> [Activity]
Without the pictures, return each record as it appears.

> [Stored data entries]
....................
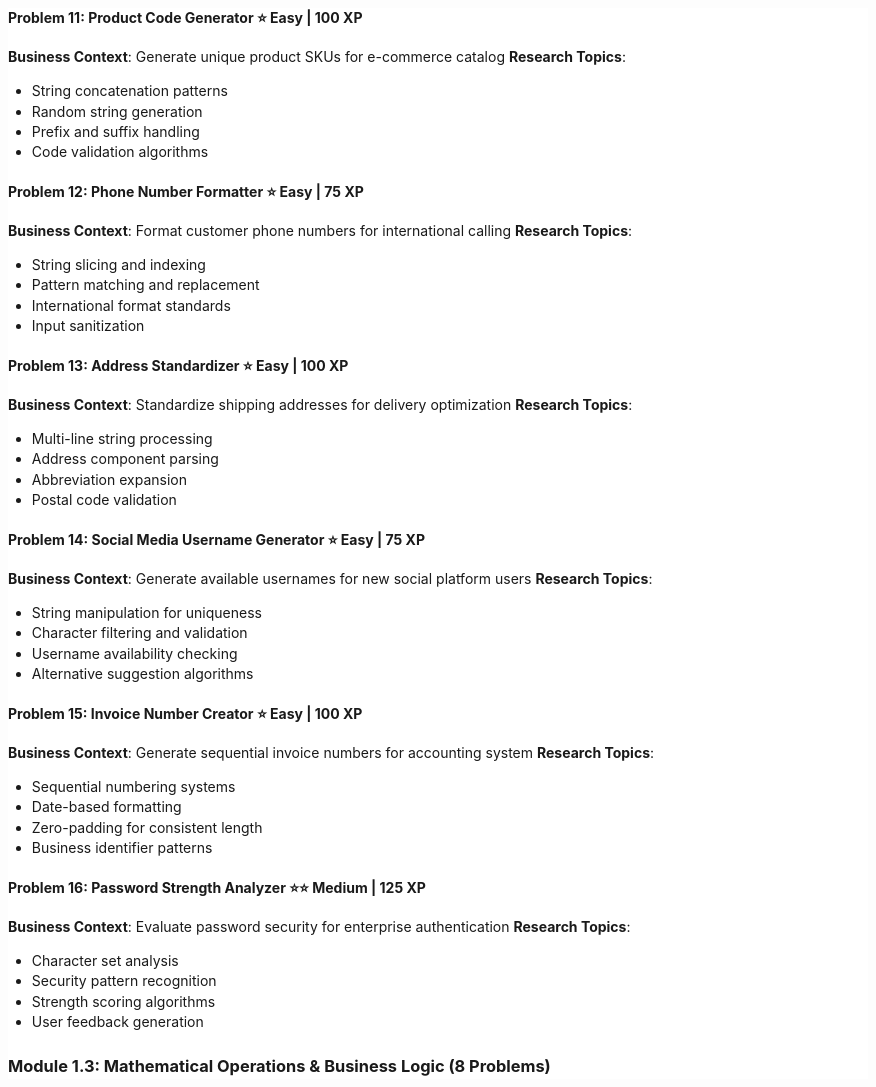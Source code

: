 #### **Problem 11: Product Code Generator** ⭐ Easy | 100 XP
**Business Context**: Generate unique product SKUs for e-commerce catalog
**Research Topics**:
- String concatenation patterns
- Random string generation
- Prefix and suffix handling
- Code validation algorithms

#### **Problem 12: Phone Number Formatter** ⭐ Easy | 75 XP
**Business Context**: Format customer phone numbers for international calling
**Research Topics**:
- String slicing and indexing
- Pattern matching and replacement
- International format standards
- Input sanitization

#### **Problem 13: Address Standardizer** ⭐ Easy | 100 XP
**Business Context**: Standardize shipping addresses for delivery optimization
**Research Topics**:
- Multi-line string processing
- Address component parsing
- Abbreviation expansion
- Postal code validation

#### **Problem 14: Social Media Username Generator** ⭐ Easy | 75 XP
**Business Context**: Generate available usernames for new social platform users
**Research Topics**:
- String manipulation for uniqueness
- Character filtering and validation
- Username availability checking
- Alternative suggestion algorithms

#### **Problem 15: Invoice Number Creator** ⭐ Easy | 100 XP
**Business Context**: Generate sequential invoice numbers for accounting system
**Research Topics**:
- Sequential numbering systems
- Date-based formatting
- Zero-padding for consistent length
- Business identifier patterns

#### **Problem 16: Password Strength Analyzer** ⭐⭐ Medium | 125 XP
**Business Context**: Evaluate password security for enterprise authentication
**Research Topics**:
- Character set analysis
- Security pattern recognition
- Strength scoring algorithms
- User feedback generation

### **Module 1.3: Mathematical Operations & Business Logic (8 Problems)**
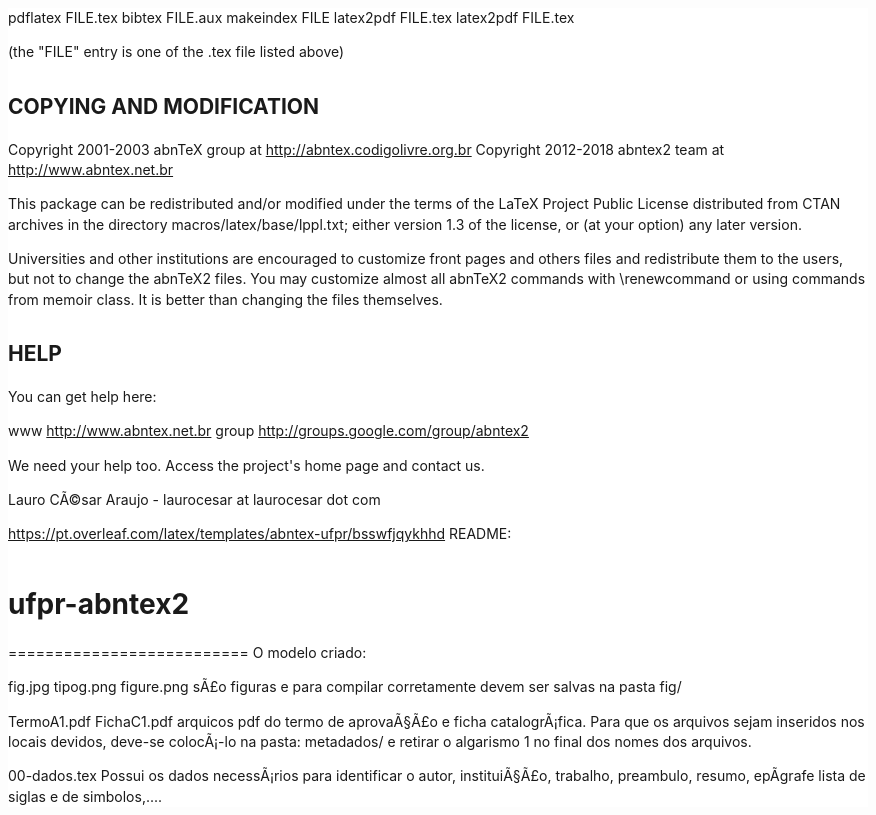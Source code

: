   pdflatex FILE.tex
  bibtex FILE.aux
  makeindex FILE
  latex2pdf FILE.tex
  latex2pdf FILE.tex
  
  (the "FILE" entry is one of the .tex file listed above)
  

COPYING AND MODIFICATION
-----------------------------------------------------------------

Copyright 2001-2003 abnTeX group at http://abntex.codigolivre.org.br
Copyright 2012-2018 abntex2 team at http://www.abntex.net.br

This package can be redistributed and/or modified under the terms
of the LaTeX Project Public License distributed from CTAN
archives in the directory macros/latex/base/lppl.txt; either
version 1.3 of the license, or (at your option) any later version.

Universities and other institutions are encouraged to customize 
front pages and others files and redistribute them to the users, 
but not to change the abnTeX2 files. You may customize almost all 
abnTeX2 commands with \renewcommand or using commands from memoir 
class. It is better than changing the files themselves.

HELP
-----------------------------------------------------------------

You can get help here:
 
www   http://www.abntex.net.br
group http://groups.google.com/group/abntex2

We need your help too. Access the project's home page and contact us.

Lauro CÃ©sar Araujo - laurocesar at laurocesar dot com


https://pt.overleaf.com/latex/templates/abntex-ufpr/bsswfjqykhhd
README: 
# ufpr-abntex2
==========================
O modelo criado:
 
 fig.jpg
 tipog.png
 figure.png sÃ£o figuras e para compilar corretamente devem ser salvas na pasta fig/
 
 TermoA1.pdf
 FichaC1.pdf arquicos pdf do termo de aprovaÃ§Ã£o  e ficha catalogrÃ¡fica. Para que os arquivos sejam inseridos nos 
 locais devidos, deve-se colocÃ¡-lo na pasta: metadados/ e retirar o algarismo 1 no final dos nomes dos arquivos.
 
 00-dados.tex 
   Possui os dados necessÃ¡rios para identificar o autor, instituiÃ§Ã£o, trabalho, preambulo, resumo, epÃ­grafe
   lista de siglas e de simbolos,....
 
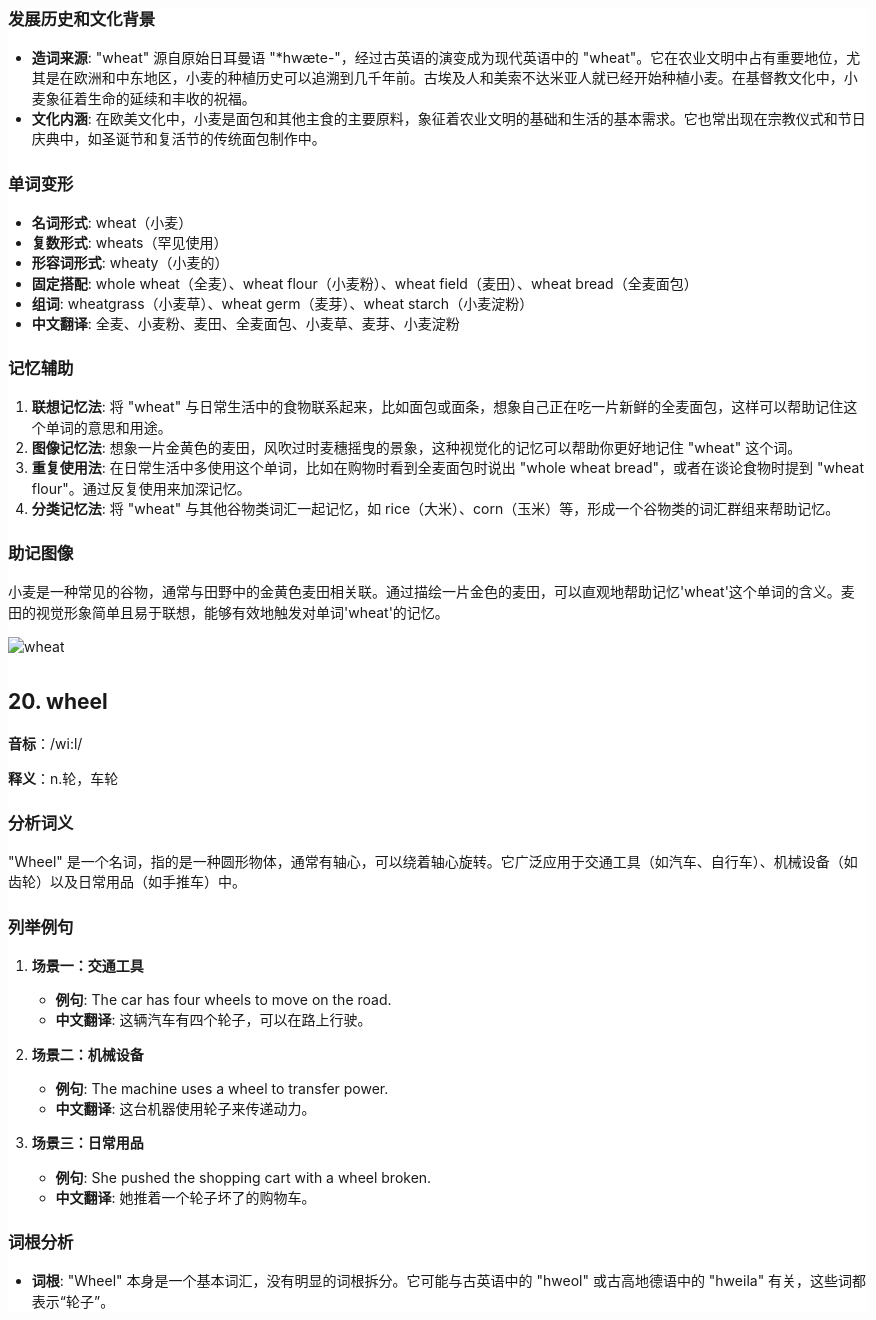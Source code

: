 ### 发展历史和文化背景
- **造词来源**: "wheat" 源自原始日耳曼语 "*hwæte-"，经过古英语的演变成为现代英语中的 "wheat"。它在农业文明中占有重要地位，尤其是在欧洲和中东地区，小麦的种植历史可以追溯到几千年前。古埃及人和美索不达米亚人就已经开始种植小麦。在基督教文化中，小麦象征着生命的延续和丰收的祝福。
- **文化内涵**: 在欧美文化中，小麦是面包和其他主食的主要原料，象征着农业文明的基础和生活的基本需求。它也常出现在宗教仪式和节日庆典中，如圣诞节和复活节的传统面包制作中。

### 单词变形
- **名词形式**: wheat（小麦）  
- **复数形式**: wheats（罕见使用）  
- **形容词形式**: wheaty（小麦的）  
- **固定搭配**: whole wheat（全麦）、wheat flour（小麦粉）、wheat field（麦田）、wheat bread（全麦面包）  
- **组词**: wheatgrass（小麦草）、wheat germ（麦芽）、wheat starch（小麦淀粉）  
- **中文翻译**:  全麦、小麦粉、麦田、全麦面包、小麦草、麦芽、小麦淀粉  

### 记忆辅助
1. **联想记忆法**: 将 "wheat" 与日常生活中的食物联系起来，比如面包或面条，想象自己正在吃一片新鲜的全麦面包，这样可以帮助记住这个单词的意思和用途。  
2. **图像记忆法**: 想象一片金黄色的麦田，风吹过时麦穗摇曳的景象，这种视觉化的记忆可以帮助你更好地记住 "wheat" 这个词。  
3. **重复使用法**: 在日常生活中多使用这个单词，比如在购物时看到全麦面包时说出 "whole wheat bread"，或者在谈论食物时提到 "wheat flour"。通过反复使用来加深记忆。  
4. **分类记忆法**: 将 "wheat" 与其他谷物类词汇一起记忆，如 rice（大米）、corn（玉米）等，形成一个谷物类的词汇群组来帮助记忆。  

### 助记图像

小麦是一种常见的谷物，通常与田野中的金黄色麦田相关联。通过描绘一片金色的麦田，可以直观地帮助记忆'wheat'这个单词的含义。麦田的视觉形象简单且易于联想，能够有效地触发对单词'wheat'的记忆。

![wheat](/imgs/cet4/w/wheat.jpg)

## 20. wheel

**音标**：/wi:l/

**释义**：n.轮，车轮

### 分析词义
"Wheel" 是一个名词，指的是一种圆形物体，通常有轴心，可以绕着轴心旋转。它广泛应用于交通工具（如汽车、自行车）、机械设备（如齿轮）以及日常用品（如手推车）中。

### 列举例句
1. **场景一：交通工具**
   - **例句**: The car has four wheels to move on the road.
   - **中文翻译**: 这辆汽车有四个轮子，可以在路上行驶。

2. **场景二：机械设备**
   - **例句**: The machine uses a wheel to transfer power.
   - **中文翻译**: 这台机器使用轮子来传递动力。

3. **场景三：日常用品**
   - **例句**: She pushed the shopping cart with a wheel broken.
   - **中文翻译**: 她推着一个轮子坏了的购物车。

### 词根分析
- **词根**: "Wheel" 本身是一个基本词汇，没有明显的词根拆分。它可能与古英语中的 "hweol" 或古高地德语中的 "hweila" 有关，这些词都表示“轮子”。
....................
> [Finished exercise]
Source code

: #### **Problem 11: Product Code Generator** ⭐ Easy | 100 XP
**Business Context**: Generate unique product SKUs for e-commerce catalog
**Research Topics**:
- String concatenation patterns
- Random string generation
- Prefix and suffix handling
- Code validation algorithms

#### **Problem 12: Phone Number Formatter** ⭐ Easy | 75 XP
**Business Context**: Format customer phone numbers for international calling
**Research Topics**:
- String slicing and indexing
- Pattern matching and replacement
- International format standards
- Input sanitization

#### **Problem 13: Address Standardizer** ⭐ Easy | 100 XP
**Business Context**: Standardize shipping addresses for delivery optimization
**Research Topics**:
- Multi-line string processing
- Address component parsing
- Abbreviation expansion
- Postal code validation

#### **Problem 14: Social Media Username Generator** ⭐ Easy | 75 XP
**Business Context**: Generate available usernames for new social platform users
**Research Topics**:
- String manipulation for uniqueness
- Character filtering and validation
- Username availability checking
- Alternative suggestion algorithms

#### **Problem 15: Invoice Number Creator** ⭐ Easy | 100 XP
**Business Context**: Generate sequential invoice numbers for accounting system
**Research Topics**:
- Sequential numbering systems
- Date-based formatting
- Zero-padding for consistent length
- Business identifier patterns

#### **Problem 16: Password Strength Analyzer** ⭐⭐ Medium | 125 XP
**Business Context**: Evaluate password security for enterprise authentication
**Research Topics**:
- Character set analysis
- Security pattern recognition
- Strength scoring algorithms
- User feedback generation

### **Module 1.3: Mathematical Operations & Business Logic (8 Problems)**
Source code

:   pdflatex FILE.tex
  bibtex FILE.aux
  makeindex FILE
  latex2pdf FILE.tex
  latex2pdf FILE.tex
  
  (the "FILE" entry is one of the .tex file listed above)
  

COPYING AND MODIFICATION
-----------------------------------------------------------------

Copyright 2001-2003 abnTeX group at http://abntex.codigolivre.org.br
Copyright 2012-2018 abntex2 team at http://www.abntex.net.br

This package can be redistributed and/or modified under the terms
of the LaTeX Project Public License distributed from CTAN
archives in the directory macros/latex/base/lppl.txt; either
version 1.3 of the license, or (at your option) any later version.

Universities and other institutions are encouraged to customize 
front pages and others files and redistribute them to the users, 
but not to change the abnTeX2 files. You may customize almost all 
abnTeX2 commands with \renewcommand or using commands from memoir 
class. It is better than changing the files themselves.

HELP
-----------------------------------------------------------------

You can get help here:
 
www   http://www.abntex.net.br
group http://groups.google.com/group/abntex2

We need your help too. Access the project's home page and contact us.

Lauro CÃ©sar Araujo - laurocesar at laurocesar dot com


https://pt.overleaf.com/latex/templates/abntex-ufpr/bsswfjqykhhd
README: 
# ufpr-abntex2
==========================
O modelo criado:
 
 fig.jpg
 tipog.png
 figure.png sÃ£o figuras e para compilar corretamente devem ser salvas na pasta fig/
 
 TermoA1.pdf
 FichaC1.pdf arquicos pdf do termo de aprovaÃ§Ã£o  e ficha catalogrÃ¡fica. Para que os arquivos sejam inseridos nos 
 locais devidos, deve-se colocÃ¡-lo na pasta: metadados/ e retirar o algarismo 1 no final dos nomes dos arquivos.
 
 00-dados.tex 
   Possui os dados necessÃ¡rios para identificar o autor, instituiÃ§Ã£o, trabalho, preambulo, resumo, epÃ­grafe
   lista de siglas e de simbolos,....
 
Source code

: ### 发展历史和文化背景
- **造词来源**: "wheat" 源自原始日耳曼语 "*hwæte-"，经过古英语的演变成为现代英语中的 "wheat"。它在农业文明中占有重要地位，尤其是在欧洲和中东地区，小麦的种植历史可以追溯到几千年前。古埃及人和美索不达米亚人就已经开始种植小麦。在基督教文化中，小麦象征着生命的延续和丰收的祝福。
- **文化内涵**: 在欧美文化中，小麦是面包和其他主食的主要原料，象征着农业文明的基础和生活的基本需求。它也常出现在宗教仪式和节日庆典中，如圣诞节和复活节的传统面包制作中。

### 单词变形
- **名词形式**: wheat（小麦）  
- **复数形式**: wheats（罕见使用）  
- **形容词形式**: wheaty（小麦的）  
- **固定搭配**: whole wheat（全麦）、wheat flour（小麦粉）、wheat field（麦田）、wheat bread（全麦面包）  
- **组词**: wheatgrass（小麦草）、wheat germ（麦芽）、wheat starch（小麦淀粉）  
- **中文翻译**:  全麦、小麦粉、麦田、全麦面包、小麦草、麦芽、小麦淀粉  

### 记忆辅助
1. **联想记忆法**: 将 "wheat" 与日常生活中的食物联系起来，比如面包或面条，想象自己正在吃一片新鲜的全麦面包，这样可以帮助记住这个单词的意思和用途。  
2. **图像记忆法**: 想象一片金黄色的麦田，风吹过时麦穗摇曳的景象，这种视觉化的记忆可以帮助你更好地记住 "wheat" 这个词。  
3. **重复使用法**: 在日常生活中多使用这个单词，比如在购物时看到全麦面包时说出 "whole wheat bread"，或者在谈论食物时提到 "wheat flour"。通过反复使用来加深记忆。  
4. **分类记忆法**: 将 "wheat" 与其他谷物类词汇一起记忆，如 rice（大米）、corn（玉米）等，形成一个谷物类的词汇群组来帮助记忆。  

### 助记图像

小麦是一种常见的谷物，通常与田野中的金黄色麦田相关联。通过描绘一片金色的麦田，可以直观地帮助记忆'wheat'这个单词的含义。麦田的视觉形象简单且易于联想，能够有效地触发对单词'wheat'的记忆。

![wheat](/imgs/cet4/w/wheat.jpg)

## 20. wheel

**音标**：/wi:l/

**释义**：n.轮，车轮

### 分析词义
"Wheel" 是一个名词，指的是一种圆形物体，通常有轴心，可以绕着轴心旋转。它广泛应用于交通工具（如汽车、自行车）、机械设备（如齿轮）以及日常用品（如手推车）中。

### 列举例句
1. **场景一：交通工具**
   - **例句**: The car has four wheels to move on the road.
   - **中文翻译**: 这辆汽车有四个轮子，可以在路上行驶。

2. **场景二：机械设备**
   - **例句**: The machine uses a wheel to transfer power.
   - **中文翻译**: 这台机器使用轮子来传递动力。

3. **场景三：日常用品**
   - **例句**: She pushed the shopping cart with a wheel broken.
   - **中文翻译**: 她推着一个轮子坏了的购物车。

### 词根分析
- **词根**: "Wheel" 本身是一个基本词汇，没有明显的词根拆分。它可能与古英语中的 "hweol" 或古高地德语中的 "hweila" 有关，这些词都表示“轮子”。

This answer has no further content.